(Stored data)
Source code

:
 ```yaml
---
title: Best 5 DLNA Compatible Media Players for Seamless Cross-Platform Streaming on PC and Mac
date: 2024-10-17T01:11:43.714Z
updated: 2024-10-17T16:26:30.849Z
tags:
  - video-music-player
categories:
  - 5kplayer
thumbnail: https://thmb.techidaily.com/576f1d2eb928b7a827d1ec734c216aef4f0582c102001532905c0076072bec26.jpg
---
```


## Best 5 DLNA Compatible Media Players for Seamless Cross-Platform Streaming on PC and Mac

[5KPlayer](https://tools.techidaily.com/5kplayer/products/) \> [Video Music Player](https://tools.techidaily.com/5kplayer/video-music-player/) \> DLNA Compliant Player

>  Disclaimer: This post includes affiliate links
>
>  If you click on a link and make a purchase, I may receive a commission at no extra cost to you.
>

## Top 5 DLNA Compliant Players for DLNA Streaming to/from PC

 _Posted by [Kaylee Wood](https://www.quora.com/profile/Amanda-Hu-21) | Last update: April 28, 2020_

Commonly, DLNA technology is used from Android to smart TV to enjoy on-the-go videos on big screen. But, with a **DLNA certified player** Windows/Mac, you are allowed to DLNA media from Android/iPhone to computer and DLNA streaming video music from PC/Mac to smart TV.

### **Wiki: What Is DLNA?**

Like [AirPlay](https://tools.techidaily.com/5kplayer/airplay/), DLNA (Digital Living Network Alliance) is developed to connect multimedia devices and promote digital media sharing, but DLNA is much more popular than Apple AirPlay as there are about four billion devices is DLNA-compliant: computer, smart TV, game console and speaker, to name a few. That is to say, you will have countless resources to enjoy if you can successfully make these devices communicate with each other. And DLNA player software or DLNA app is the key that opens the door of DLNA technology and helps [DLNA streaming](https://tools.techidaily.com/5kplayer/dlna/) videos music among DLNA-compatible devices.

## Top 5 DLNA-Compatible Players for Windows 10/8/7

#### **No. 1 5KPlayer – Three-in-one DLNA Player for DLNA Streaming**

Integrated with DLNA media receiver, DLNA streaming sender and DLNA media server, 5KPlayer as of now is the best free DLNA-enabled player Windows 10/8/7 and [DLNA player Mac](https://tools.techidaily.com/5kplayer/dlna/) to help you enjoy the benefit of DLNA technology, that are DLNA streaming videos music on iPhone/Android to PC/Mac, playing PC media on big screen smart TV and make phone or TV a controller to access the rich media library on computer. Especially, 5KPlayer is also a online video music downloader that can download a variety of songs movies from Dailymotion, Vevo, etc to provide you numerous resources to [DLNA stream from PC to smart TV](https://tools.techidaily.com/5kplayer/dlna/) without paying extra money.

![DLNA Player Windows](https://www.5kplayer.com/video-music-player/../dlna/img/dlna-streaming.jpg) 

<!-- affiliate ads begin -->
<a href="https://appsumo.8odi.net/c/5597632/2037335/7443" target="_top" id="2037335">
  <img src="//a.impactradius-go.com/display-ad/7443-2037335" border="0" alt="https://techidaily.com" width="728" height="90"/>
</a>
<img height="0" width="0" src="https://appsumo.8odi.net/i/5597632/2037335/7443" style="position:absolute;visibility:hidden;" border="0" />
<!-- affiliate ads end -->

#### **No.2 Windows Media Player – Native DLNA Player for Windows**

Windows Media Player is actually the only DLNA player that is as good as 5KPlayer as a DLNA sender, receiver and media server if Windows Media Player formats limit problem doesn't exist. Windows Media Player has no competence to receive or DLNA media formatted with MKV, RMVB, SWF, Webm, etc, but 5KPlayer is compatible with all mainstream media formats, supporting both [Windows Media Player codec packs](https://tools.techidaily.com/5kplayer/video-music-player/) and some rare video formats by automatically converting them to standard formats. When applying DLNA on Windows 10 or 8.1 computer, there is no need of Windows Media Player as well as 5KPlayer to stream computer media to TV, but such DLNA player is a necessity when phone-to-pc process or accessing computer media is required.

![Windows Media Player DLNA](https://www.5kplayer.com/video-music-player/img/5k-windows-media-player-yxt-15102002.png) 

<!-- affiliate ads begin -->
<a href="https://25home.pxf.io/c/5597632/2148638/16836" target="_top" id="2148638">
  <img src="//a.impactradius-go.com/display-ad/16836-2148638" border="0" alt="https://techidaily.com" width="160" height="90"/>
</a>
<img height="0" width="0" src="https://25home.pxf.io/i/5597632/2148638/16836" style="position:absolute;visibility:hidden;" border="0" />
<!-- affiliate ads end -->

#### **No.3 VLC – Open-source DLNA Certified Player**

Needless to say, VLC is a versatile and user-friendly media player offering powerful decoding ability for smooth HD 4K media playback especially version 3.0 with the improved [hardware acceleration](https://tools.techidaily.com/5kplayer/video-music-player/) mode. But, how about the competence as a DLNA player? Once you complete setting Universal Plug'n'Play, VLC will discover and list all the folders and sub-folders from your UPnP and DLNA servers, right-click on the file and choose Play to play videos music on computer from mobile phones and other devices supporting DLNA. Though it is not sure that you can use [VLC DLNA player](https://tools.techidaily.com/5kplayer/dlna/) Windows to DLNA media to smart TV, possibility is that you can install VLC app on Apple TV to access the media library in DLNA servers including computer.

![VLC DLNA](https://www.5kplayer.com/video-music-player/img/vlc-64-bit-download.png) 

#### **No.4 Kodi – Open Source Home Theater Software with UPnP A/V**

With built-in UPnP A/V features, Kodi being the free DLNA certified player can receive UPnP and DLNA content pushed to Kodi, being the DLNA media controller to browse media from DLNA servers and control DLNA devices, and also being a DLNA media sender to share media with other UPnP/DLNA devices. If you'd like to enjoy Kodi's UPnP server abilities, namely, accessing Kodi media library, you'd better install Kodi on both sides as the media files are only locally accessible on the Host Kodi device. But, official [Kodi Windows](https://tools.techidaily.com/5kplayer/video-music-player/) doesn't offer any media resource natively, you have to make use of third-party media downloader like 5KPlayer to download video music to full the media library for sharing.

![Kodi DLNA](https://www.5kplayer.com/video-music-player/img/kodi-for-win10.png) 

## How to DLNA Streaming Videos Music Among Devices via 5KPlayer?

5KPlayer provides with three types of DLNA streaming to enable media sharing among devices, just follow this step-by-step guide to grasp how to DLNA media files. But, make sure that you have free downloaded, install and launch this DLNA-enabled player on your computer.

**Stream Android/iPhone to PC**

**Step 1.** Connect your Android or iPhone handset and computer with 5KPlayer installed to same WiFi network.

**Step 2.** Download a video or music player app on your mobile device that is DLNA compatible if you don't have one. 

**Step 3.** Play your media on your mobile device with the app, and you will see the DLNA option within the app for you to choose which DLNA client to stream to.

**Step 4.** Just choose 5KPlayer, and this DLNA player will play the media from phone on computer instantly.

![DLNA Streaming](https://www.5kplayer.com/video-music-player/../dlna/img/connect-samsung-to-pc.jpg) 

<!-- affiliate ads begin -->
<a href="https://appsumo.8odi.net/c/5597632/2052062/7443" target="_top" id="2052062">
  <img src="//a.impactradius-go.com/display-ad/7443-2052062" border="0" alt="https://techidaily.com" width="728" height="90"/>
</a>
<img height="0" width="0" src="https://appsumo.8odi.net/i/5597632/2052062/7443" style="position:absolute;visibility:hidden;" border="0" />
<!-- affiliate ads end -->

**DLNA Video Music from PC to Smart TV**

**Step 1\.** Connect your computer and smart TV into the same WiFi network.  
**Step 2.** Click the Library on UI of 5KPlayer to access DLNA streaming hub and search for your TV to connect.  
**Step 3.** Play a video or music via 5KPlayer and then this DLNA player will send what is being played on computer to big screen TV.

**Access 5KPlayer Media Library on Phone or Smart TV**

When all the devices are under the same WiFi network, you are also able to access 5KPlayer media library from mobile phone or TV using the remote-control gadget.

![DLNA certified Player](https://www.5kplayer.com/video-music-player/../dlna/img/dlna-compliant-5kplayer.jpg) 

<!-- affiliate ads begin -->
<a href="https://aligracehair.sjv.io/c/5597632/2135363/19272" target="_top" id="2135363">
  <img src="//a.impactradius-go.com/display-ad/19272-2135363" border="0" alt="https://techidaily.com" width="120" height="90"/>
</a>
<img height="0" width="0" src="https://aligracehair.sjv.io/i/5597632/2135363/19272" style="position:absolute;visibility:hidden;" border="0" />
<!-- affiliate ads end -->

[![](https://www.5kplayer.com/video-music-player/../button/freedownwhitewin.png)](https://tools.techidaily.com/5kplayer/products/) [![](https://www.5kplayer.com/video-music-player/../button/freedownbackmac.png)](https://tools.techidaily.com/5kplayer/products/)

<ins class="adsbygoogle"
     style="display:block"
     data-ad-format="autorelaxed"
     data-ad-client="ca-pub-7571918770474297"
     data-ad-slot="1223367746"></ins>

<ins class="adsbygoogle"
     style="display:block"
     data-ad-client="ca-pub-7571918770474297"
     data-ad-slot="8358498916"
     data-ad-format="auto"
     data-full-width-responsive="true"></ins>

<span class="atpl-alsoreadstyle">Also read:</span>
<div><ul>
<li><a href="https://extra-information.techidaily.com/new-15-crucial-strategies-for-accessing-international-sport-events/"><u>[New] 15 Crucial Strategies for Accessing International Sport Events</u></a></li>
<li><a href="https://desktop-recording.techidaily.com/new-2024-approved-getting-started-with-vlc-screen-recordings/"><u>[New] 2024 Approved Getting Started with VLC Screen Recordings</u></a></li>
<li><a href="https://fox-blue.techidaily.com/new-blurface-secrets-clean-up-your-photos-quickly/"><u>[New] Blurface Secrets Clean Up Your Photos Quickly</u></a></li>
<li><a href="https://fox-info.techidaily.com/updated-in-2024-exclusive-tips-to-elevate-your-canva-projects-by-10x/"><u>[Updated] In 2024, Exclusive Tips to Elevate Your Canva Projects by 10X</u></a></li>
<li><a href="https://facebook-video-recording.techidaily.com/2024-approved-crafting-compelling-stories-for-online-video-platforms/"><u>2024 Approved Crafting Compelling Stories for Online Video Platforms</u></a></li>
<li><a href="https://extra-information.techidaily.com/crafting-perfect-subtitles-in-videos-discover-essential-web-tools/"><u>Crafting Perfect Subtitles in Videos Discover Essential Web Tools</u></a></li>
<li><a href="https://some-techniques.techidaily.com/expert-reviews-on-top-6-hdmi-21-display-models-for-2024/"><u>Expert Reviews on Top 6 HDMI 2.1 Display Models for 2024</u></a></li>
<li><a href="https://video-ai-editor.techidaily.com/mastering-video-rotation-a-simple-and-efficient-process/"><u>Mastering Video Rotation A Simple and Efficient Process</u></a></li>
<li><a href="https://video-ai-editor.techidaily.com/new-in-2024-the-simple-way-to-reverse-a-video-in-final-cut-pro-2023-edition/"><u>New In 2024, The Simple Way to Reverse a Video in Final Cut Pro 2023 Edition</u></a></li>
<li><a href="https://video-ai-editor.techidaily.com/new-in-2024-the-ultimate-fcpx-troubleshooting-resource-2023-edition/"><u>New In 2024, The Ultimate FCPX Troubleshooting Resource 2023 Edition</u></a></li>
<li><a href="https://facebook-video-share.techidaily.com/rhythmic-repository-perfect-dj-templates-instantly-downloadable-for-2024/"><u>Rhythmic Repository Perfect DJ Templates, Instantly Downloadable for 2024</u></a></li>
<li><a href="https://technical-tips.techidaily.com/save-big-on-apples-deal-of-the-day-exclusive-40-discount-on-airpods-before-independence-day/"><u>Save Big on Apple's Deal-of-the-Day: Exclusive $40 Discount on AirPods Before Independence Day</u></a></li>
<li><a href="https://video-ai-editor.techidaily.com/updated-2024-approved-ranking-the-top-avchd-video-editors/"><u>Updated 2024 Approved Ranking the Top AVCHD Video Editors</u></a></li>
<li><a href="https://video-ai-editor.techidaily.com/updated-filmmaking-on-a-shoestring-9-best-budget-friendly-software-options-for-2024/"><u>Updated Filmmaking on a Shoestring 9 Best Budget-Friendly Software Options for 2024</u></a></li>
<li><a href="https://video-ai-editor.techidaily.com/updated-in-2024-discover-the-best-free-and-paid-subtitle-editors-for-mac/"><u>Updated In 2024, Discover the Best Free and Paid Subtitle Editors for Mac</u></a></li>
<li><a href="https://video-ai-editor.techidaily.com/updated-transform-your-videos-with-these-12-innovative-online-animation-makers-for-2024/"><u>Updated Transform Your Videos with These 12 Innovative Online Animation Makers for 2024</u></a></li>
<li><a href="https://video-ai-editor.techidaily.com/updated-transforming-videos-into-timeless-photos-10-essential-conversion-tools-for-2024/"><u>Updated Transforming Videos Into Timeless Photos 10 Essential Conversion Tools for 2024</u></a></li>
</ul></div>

**EXERCISE**
Repeat verbatim the opening run of entries, ending with the line that contains "## Top 5 DLNA Compliant".

**EXERCISE ANSWER**
Source code

:
 ```yaml
---
title: Best 5 DLNA Compatible Media Players for Seamless Cross-Platform Streaming on PC and Mac
date: 2024-10-17T01:11:43.714Z
updated: 2024-10-17T16:26:30.849Z
tags:
  - video-music-player
categories:
  - 5kplayer
thumbnail: https://thmb.techidaily.com/576f1d2eb928b7a827d1ec734c216aef4f0582c102001532905c0076072bec26.jpg
---
```


## Best 5 DLNA Compatible Media Players for Seamless Cross-Platform Streaming on PC and Mac

[5KPlayer](https://tools.techidaily.com/5kplayer/products/) \> [Video Music Player](https://tools.techidaily.com/5kplayer/video-music-player/) \> DLNA Compliant Player

>  Disclaimer: This post includes affiliate links
>
>  If you click on a link and make a purchase, I may receive a commission at no extra cost to you.
>

## Top 5 DLNA Compliant Players for DLNA Streaming to/from PC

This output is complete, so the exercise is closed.